## What the exercise asks:
I'd like the entries reproduced exactly, with the images omitted.

## The data:
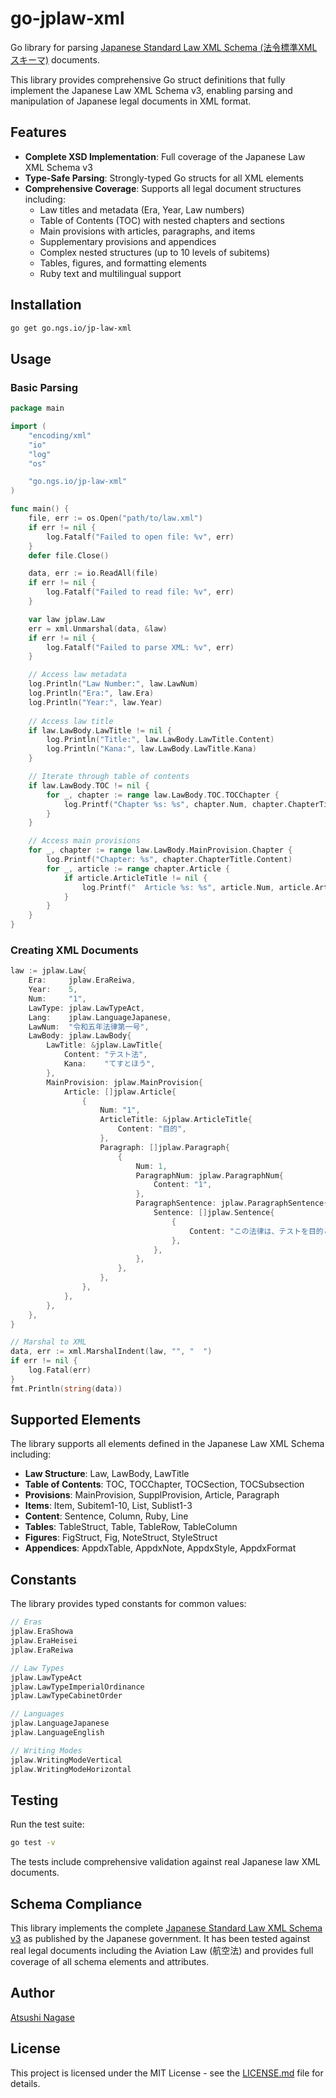 # go-jplaw-xml

Go library for parsing [Japanese Standard Law XML Schema (法令標準XMLスキーマ)][xmldoc] documents.

This library provides comprehensive Go struct definitions that fully implement the Japanese Law XML Schema v3, enabling parsing and manipulation of Japanese legal documents in XML format.

## Features

- **Complete XSD Implementation**: Full coverage of the Japanese Law XML Schema v3
- **Type-Safe Parsing**: Strongly-typed Go structs for all XML elements
- **Comprehensive Coverage**: Supports all legal document structures including:
  - Law titles and metadata (Era, Year, Law numbers)
  - Table of Contents (TOC) with nested chapters and sections  
  - Main provisions with articles, paragraphs, and items
  - Supplementary provisions and appendices
  - Complex nested structures (up to 10 levels of subitems)
  - Tables, figures, and formatting elements
  - Ruby text and multilingual support

## Installation

```sh
go get go.ngs.io/jp-law-xml
```

## Usage

### Basic Parsing

```go
package main

import (
	"encoding/xml"
	"io"
	"log"
	"os"

	"go.ngs.io/jp-law-xml"
)

func main() {
	file, err := os.Open("path/to/law.xml")
	if err != nil {
		log.Fatalf("Failed to open file: %v", err)
	}
	defer file.Close()

	data, err := io.ReadAll(file)
	if err != nil {
		log.Fatalf("Failed to read file: %v", err)
	}

	var law jplaw.Law
	err = xml.Unmarshal(data, &law)
	if err != nil {
		log.Fatalf("Failed to parse XML: %v", err)
	}

	// Access law metadata
	log.Println("Law Number:", law.LawNum)
	log.Println("Era:", law.Era)
	log.Println("Year:", law.Year)
	
	// Access law title
	if law.LawBody.LawTitle != nil {
		log.Println("Title:", law.LawBody.LawTitle.Content)
		log.Println("Kana:", law.LawBody.LawTitle.Kana)
	}

	// Iterate through table of contents
	if law.LawBody.TOC != nil {
		for _, chapter := range law.LawBody.TOC.TOCChapter {
			log.Printf("Chapter %s: %s", chapter.Num, chapter.ChapterTitle.Content)
		}
	}

	// Access main provisions
	for _, chapter := range law.LawBody.MainProvision.Chapter {
		log.Printf("Chapter: %s", chapter.ChapterTitle.Content)
		for _, article := range chapter.Article {
			if article.ArticleTitle != nil {
				log.Printf("  Article %s: %s", article.Num, article.ArticleTitle.Content)
			}
		}
	}
}
```

### Creating XML Documents

```go
law := jplaw.Law{
	Era:     jplaw.EraReiwa,
	Year:    5,
	Num:     "1",
	LawType: jplaw.LawTypeAct,
	Lang:    jplaw.LanguageJapanese,
	LawNum:  "令和五年法律第一号",
	LawBody: jplaw.LawBody{
		LawTitle: &jplaw.LawTitle{
			Content: "テスト法",
			Kana:    "てすとほう",
		},
		MainProvision: jplaw.MainProvision{
			Article: []jplaw.Article{
				{
					Num: "1",
					ArticleTitle: &jplaw.ArticleTitle{
						Content: "目的",
					},
					Paragraph: []jplaw.Paragraph{
						{
							Num: 1,
							ParagraphNum: jplaw.ParagraphNum{
								Content: "1",
							},
							ParagraphSentence: jplaw.ParagraphSentence{
								Sentence: []jplaw.Sentence{
									{
										Content: "この法律は、テストを目的とする。",
									},
								},
							},
						},
					},
				},
			},
		},
	},
}

// Marshal to XML
data, err := xml.MarshalIndent(law, "", "  ")
if err != nil {
	log.Fatal(err)
}
fmt.Println(string(data))
```

## Supported Elements

The library supports all elements defined in the Japanese Law XML Schema including:

- **Law Structure**: Law, LawBody, LawTitle
- **Table of Contents**: TOC, TOCChapter, TOCSection, TOCSubsection
- **Provisions**: MainProvision, SupplProvision, Article, Paragraph
- **Items**: Item, Subitem1-10, List, Sublist1-3
- **Content**: Sentence, Column, Ruby, Line
- **Tables**: TableStruct, Table, TableRow, TableColumn
- **Figures**: FigStruct, Fig, NoteStruct, StyleStruct
- **Appendices**: AppdxTable, AppdxNote, AppdxStyle, AppdxFormat

## Constants

The library provides typed constants for common values:

```go
// Eras
jplaw.EraShowa
jplaw.EraHeisei  
jplaw.EraReiwa

// Law Types
jplaw.LawTypeAct
jplaw.LawTypeImperialOrdinance
jplaw.LawTypeCabinetOrder

// Languages
jplaw.LanguageJapanese
jplaw.LanguageEnglish

// Writing Modes
jplaw.WritingModeVertical
jplaw.WritingModeHorizontal
```

## Testing

Run the test suite:

```sh
go test -v
```

The tests include comprehensive validation against real Japanese law XML documents.

## Schema Compliance

This library implements the complete [Japanese Standard Law XML Schema v3][xmldoc] as published by the Japanese government. It has been tested against real legal documents including the Aviation Law (航空法) and provides full coverage of all schema elements and attributes.

## Author

[Atsushi Nagase]

## License

This project is licensed under the MIT License - see the [LICENSE.md](LICENSE.md) file for details.

[Atsushi Nagase]: https://ngs.io/
[xmldoc]: https://laws.e-gov.go.jp/docs/law-data-basic/419a603-xml-schema-for-japanese-law/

## Response box:
 # go-jplaw-xml

Go library for parsing [Japanese Standard Law XML Schema (法令標準XMLスキーマ)][xmldoc] documents.

This library provides comprehensive Go struct definitions that fully implement the Japanese Law XML Schema v3, enabling parsing and manipulation of Japanese legal documents in XML format.

## Features

- **Complete XSD Implementation**: Full coverage of the Japanese Law XML Schema v3
- **Type-Safe Parsing**: Strongly-typed Go structs for all XML elements
- **Comprehensive Coverage**: Supports all legal document structures including:
  - Law titles and metadata (Era, Year, Law numbers)
  - Table of Contents (TOC) with nested chapters and sections  
  - Main provisions with articles, paragraphs, and items
  - Supplementary provisions and appendices
  - Complex nested structures (up to 10 levels of subitems)
  - Tables, figures, and formatting elements
  - Ruby text and multilingual support

## Installation

```sh
go get go.ngs.io/jp-law-xml
```

## Usage

### Basic Parsing

```go
package main

import (
	"encoding/xml"
	"io"
	"log"
	"os"

	"go.ngs.io/jp-law-xml"
)

func main() {
	file, err := os.Open("path/to/law.xml")
	if err != nil {
		log.Fatalf("Failed to open file: %v", err)
	}
	defer file.Close()

	data, err := io.ReadAll(file)
	if err != nil {
		log.Fatalf("Failed to read file: %v", err)
	}

	var law jplaw.Law
	err = xml.Unmarshal(data, &law)
	if err != nil {
		log.Fatalf("Failed to parse XML: %v", err)
	}

	// Access law metadata
	log.Println("Law Number:", law.LawNum)
	log.Println("Era:", law.Era)
	log.Println("Year:", law.Year)
	
	// Access law title
	if law.LawBody.LawTitle != nil {
		log.Println("Title:", law.LawBody.LawTitle.Content)
		log.Println("Kana:", law.LawBody.LawTitle.Kana)
	}

	// Iterate through table of contents
	if law.LawBody.TOC != nil {
		for _, chapter := range law.LawBody.TOC.TOCChapter {
			log.Printf("Chapter %s: %s", chapter.Num, chapter.ChapterTitle.Content)
		}
	}

	// Access main provisions
	for _, chapter := range law.LawBody.MainProvision.Chapter {
		log.Printf("Chapter: %s", chapter.ChapterTitle.Content)
		for _, article := range chapter.Article {
			if article.ArticleTitle != nil {
				log.Printf("  Article %s: %s", article.Num, article.ArticleTitle.Content)
			}
		}
	}
}
```

### Creating XML Documents

```go
law := jplaw.Law{
	Era:     jplaw.EraReiwa,
	Year:    5,
	Num:     "1",
	LawType: jplaw.LawTypeAct,
	Lang:    jplaw.LanguageJapanese,
	LawNum:  "令和五年法律第一号",
	LawBody: jplaw.LawBody{
		LawTitle: &jplaw.LawTitle{
			Content: "テスト法",
			Kana:    "てすとほう",
		},
		MainProvision: jplaw.MainProvision{
			Article: []jplaw.Article{
				{
					Num: "1",
					ArticleTitle: &jplaw.ArticleTitle{
						Content: "目的",
					},
					Paragraph: []jplaw.Paragraph{
						{
							Num: 1,
							ParagraphNum: jplaw.ParagraphNum{
								Content: "1",
							},
							ParagraphSentence: jplaw.ParagraphSentence{
								Sentence: []jplaw.Sentence{
									{
										Content: "この法律は、テストを目的とする。",
									},
								},
							},
						},
					},
				},
			},
		},
	},
}

// Marshal to XML
data, err := xml.MarshalIndent(law, "", "  ")
if err != nil {
	log.Fatal(err)
}
fmt.Println(string(data))
```

## Supported Elements

The library supports all elements defined in the Japanese Law XML Schema including:

- **Law Structure**: Law, LawBody, LawTitle
- **Table of Contents**: TOC, TOCChapter, TOCSection, TOCSubsection
- **Provisions**: MainProvision, SupplProvision, Article, Paragraph
- **Items**: Item, Subitem1-10, List, Sublist1-3
- **Content**: Sentence, Column, Ruby, Line
- **Tables**: TableStruct, Table, TableRow, TableColumn
- **Figures**: FigStruct, Fig, NoteStruct, StyleStruct
- **Appendices**: AppdxTable, AppdxNote, AppdxStyle, AppdxFormat

## Constants

The library provides typed constants for common values:

```go
// Eras
jplaw.EraShowa
jplaw.EraHeisei  
jplaw.EraReiwa

// Law Types
jplaw.LawTypeAct
jplaw.LawTypeImperialOrdinance
jplaw.LawTypeCabinetOrder

// Languages
jplaw.LanguageJapanese
jplaw.LanguageEnglish

// Writing Modes
jplaw.WritingModeVertical
jplaw.WritingModeHorizontal
```

## Testing

Run the test suite:

```sh
go test -v
```

The tests include comprehensive validation against real Japanese law XML documents.

## Schema Compliance

This library implements the complete [Japanese Standard Law XML Schema v3][xmldoc] as published by the Japanese government. It has been tested against real legal documents including the Aviation Law (航空法) and provides full coverage of all schema elements and attributes.

## Author

[Atsushi Nagase]

## License

This project is licensed under the MIT License - see the [LICENSE.md](LICENSE.md) file for details.

[Atsushi Nagase]: https://ngs.io/
[xmldoc]: https://laws.e-gov.go.jp/docs/law-data-basic/419a603-xml-schema-for-japanese-law/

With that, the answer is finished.